We all face hard days, times, periods (decades?) in our lives. It is simply part of the ebb and flow of the world and our place in it. Scrapbooking about those less-than-happy times can test the inner strength of even the most experienced journaler.

When we begin to explore the hard stuff it can feel like falling – it’s uncontrolled and scary. The uncertainty of what we might uncover often stops us from working through it, from going deeper. So we avoid those topics and often do not journal about them privately, let alone create scrapbook pages about these stories.

I’d like to invite you to embrace the idea of writing without a safety net, of digging into these subjects that might be harder to process. To do this with ease, you can use a type of exercise called freewriting. Most often this is a timed exercise where you write on a specific topic in a stream-of-consciousness format. You write without regard to spelling, grammar or even making coherent statements.

Freewriting is a method to start connecting feelings with facts through writing very quickly. By not spending too much time thinking, you can move through may interconnected ideas while minimizing the paralyzing effects of emotion.

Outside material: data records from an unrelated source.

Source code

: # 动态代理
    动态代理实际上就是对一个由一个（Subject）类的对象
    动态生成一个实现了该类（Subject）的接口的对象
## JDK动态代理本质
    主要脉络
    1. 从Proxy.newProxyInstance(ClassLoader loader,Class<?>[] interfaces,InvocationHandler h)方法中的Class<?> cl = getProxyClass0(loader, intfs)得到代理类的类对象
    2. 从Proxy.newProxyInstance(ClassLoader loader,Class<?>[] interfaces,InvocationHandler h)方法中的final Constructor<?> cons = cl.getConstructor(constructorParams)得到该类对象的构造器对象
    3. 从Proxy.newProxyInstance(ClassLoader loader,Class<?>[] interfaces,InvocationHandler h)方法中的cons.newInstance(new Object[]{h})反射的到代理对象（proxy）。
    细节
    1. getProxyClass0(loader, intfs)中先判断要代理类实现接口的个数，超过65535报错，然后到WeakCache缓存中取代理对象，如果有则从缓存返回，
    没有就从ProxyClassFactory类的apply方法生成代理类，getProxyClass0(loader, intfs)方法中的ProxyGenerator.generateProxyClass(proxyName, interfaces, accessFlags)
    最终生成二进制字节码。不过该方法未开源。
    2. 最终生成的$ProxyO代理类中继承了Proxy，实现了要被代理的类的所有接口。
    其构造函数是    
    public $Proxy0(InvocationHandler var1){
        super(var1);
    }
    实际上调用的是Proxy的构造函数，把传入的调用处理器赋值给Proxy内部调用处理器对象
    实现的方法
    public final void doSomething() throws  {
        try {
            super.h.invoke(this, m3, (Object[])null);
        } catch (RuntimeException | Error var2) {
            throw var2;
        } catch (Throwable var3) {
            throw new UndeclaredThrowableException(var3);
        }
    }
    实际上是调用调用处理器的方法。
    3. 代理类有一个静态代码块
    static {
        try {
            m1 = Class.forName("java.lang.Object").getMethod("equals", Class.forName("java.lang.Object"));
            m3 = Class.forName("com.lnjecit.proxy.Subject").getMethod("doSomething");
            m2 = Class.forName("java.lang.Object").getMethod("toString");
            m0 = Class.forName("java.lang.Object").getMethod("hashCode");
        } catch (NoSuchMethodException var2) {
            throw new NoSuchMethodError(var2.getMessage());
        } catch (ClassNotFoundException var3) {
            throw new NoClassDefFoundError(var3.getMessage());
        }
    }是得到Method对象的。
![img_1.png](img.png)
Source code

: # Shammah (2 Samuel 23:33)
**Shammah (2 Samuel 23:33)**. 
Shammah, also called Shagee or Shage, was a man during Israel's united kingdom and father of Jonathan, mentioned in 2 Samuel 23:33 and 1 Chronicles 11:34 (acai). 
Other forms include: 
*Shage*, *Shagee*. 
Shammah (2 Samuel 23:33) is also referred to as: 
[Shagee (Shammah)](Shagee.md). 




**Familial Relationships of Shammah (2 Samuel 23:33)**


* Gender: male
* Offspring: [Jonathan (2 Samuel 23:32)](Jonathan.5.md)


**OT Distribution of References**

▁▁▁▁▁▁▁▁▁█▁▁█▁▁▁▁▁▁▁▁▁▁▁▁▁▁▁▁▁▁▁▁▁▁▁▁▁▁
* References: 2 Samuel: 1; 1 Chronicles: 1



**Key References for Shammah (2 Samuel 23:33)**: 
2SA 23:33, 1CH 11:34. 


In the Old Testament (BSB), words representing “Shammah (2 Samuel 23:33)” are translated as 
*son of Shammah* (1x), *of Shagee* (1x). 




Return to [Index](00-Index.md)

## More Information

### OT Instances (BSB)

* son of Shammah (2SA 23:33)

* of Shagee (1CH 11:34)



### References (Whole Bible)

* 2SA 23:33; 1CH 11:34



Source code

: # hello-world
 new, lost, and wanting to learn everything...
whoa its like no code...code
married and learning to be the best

Note: Freewriting is a tool you can use to generate ideas as you explore a particular topic. While morning pages is a type of a freewriting exercise (with its own constraints), here I am discussing them as two separate tools to improve your scrapbook journaling.

Assignment

Use the idea of timed freewriting to go out of your comfort zone and explore a difficult topic. Then, read over your writing to identify truths, themes or other new ideas you might want to expand upon with journaling on a scrapbook page.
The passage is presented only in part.